═════ Extracted entries ═════
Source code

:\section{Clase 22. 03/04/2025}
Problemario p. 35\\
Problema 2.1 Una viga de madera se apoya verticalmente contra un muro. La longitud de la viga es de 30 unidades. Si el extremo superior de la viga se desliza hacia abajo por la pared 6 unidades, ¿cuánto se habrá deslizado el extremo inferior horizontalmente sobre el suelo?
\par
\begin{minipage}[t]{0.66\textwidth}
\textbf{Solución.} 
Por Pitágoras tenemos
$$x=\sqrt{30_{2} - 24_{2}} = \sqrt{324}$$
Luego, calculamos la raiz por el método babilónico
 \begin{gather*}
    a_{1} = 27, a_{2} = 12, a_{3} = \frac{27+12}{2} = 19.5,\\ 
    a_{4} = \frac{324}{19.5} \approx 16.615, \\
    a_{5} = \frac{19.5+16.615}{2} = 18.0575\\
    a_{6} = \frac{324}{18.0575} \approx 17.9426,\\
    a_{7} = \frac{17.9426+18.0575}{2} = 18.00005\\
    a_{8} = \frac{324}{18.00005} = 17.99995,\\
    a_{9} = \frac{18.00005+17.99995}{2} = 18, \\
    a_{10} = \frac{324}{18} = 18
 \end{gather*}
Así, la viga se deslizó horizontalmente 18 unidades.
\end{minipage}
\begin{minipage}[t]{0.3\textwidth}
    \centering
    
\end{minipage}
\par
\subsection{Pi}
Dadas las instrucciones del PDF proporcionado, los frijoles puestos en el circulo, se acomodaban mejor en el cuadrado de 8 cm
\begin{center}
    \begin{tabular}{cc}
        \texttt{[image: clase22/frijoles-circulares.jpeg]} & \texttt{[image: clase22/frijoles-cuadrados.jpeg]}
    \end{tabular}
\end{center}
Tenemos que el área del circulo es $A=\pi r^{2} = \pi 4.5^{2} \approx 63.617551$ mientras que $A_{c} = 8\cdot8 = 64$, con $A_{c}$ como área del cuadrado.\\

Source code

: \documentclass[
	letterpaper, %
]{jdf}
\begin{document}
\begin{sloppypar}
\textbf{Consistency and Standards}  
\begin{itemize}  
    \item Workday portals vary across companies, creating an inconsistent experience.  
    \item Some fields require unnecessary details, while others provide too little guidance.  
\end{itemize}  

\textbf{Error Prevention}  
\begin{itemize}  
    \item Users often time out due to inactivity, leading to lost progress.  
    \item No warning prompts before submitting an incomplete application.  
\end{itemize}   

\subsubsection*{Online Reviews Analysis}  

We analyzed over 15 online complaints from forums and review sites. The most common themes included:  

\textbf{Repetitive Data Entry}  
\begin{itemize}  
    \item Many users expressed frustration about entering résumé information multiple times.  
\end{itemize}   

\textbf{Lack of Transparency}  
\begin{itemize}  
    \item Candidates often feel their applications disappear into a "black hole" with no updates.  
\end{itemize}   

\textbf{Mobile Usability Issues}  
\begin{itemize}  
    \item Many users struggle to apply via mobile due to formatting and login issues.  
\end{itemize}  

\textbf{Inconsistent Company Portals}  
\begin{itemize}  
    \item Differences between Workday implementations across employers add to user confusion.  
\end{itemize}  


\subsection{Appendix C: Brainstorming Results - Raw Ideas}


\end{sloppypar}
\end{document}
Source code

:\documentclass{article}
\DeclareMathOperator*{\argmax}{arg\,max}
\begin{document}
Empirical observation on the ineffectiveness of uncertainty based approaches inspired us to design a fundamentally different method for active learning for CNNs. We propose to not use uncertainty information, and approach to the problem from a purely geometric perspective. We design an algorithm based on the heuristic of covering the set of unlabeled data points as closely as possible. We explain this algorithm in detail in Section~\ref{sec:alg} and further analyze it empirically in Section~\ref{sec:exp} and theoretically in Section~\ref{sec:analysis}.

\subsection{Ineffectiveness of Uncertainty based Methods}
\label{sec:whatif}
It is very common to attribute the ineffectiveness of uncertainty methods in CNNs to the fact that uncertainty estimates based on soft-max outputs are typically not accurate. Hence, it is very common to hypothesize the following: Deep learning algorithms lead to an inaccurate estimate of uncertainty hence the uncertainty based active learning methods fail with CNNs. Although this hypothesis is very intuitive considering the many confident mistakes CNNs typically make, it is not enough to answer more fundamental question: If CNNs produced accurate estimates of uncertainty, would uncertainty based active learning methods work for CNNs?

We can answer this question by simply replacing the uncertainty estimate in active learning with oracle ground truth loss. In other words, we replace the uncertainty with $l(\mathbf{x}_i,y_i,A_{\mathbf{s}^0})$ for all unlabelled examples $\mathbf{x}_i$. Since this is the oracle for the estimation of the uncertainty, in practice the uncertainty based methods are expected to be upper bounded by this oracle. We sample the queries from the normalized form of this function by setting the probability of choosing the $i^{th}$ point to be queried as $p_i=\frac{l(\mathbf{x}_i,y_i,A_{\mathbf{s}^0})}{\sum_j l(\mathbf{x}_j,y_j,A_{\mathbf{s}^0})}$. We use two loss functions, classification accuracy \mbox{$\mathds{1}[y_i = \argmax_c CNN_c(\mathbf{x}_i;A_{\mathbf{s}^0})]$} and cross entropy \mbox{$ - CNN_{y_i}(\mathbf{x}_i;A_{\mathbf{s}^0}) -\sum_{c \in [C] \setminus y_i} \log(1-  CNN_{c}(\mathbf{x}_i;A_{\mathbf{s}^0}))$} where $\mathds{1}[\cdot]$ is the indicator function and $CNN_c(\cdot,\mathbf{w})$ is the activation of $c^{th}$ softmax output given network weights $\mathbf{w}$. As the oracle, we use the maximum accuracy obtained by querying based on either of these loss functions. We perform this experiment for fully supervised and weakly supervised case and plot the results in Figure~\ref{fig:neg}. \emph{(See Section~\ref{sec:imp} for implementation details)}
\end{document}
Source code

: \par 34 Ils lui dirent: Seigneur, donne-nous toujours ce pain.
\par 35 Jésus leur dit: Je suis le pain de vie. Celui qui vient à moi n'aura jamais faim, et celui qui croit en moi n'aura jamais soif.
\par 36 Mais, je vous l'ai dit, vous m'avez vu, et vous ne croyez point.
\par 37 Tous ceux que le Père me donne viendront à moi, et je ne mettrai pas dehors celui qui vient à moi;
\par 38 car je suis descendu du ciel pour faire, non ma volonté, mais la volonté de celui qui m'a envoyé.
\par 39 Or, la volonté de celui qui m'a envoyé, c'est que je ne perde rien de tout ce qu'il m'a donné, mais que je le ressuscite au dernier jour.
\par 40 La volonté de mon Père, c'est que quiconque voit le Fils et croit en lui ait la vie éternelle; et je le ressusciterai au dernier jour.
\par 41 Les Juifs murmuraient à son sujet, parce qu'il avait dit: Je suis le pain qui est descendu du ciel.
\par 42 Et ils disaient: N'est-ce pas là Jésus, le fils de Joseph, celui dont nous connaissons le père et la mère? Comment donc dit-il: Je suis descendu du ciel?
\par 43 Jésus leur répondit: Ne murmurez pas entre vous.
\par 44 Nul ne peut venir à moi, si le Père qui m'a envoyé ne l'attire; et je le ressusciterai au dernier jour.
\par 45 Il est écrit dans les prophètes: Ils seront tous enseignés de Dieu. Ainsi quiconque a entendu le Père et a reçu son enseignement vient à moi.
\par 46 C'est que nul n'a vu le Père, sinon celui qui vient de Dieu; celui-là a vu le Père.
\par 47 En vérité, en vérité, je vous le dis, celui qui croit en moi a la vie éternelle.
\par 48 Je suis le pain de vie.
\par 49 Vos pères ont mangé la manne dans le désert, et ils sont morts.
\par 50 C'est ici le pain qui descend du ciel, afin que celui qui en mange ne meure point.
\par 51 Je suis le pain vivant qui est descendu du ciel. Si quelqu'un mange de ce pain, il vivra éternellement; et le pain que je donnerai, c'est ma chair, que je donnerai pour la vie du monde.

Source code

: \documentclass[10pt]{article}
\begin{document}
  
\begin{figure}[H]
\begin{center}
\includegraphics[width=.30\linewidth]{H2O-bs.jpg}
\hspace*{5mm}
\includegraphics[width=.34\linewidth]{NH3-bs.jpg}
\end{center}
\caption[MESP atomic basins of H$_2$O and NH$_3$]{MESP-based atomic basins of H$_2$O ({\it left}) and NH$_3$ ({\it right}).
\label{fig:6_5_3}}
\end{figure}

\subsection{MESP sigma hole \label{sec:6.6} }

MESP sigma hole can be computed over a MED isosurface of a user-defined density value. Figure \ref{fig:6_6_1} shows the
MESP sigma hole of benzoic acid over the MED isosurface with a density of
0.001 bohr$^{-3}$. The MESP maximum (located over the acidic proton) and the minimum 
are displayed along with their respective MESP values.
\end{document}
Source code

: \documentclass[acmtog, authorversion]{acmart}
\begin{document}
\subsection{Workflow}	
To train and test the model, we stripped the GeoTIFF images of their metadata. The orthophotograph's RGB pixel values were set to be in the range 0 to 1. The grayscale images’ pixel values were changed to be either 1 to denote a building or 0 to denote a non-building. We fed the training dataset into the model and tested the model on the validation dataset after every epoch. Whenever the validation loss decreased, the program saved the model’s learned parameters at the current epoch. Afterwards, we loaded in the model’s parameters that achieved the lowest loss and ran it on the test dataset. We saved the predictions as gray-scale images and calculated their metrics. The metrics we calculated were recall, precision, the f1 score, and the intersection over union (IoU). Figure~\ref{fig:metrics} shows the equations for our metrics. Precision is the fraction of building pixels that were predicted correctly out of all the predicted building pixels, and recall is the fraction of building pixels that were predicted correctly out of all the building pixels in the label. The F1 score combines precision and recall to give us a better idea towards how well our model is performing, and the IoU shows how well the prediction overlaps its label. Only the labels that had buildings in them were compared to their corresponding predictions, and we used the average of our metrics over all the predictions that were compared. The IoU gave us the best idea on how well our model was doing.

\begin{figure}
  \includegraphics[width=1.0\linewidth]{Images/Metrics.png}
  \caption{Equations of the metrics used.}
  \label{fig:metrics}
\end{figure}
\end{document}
═════
Try it >> The reply should consist of one number, the count of lines above with the string "isosurface" in them.

Answer section >> 2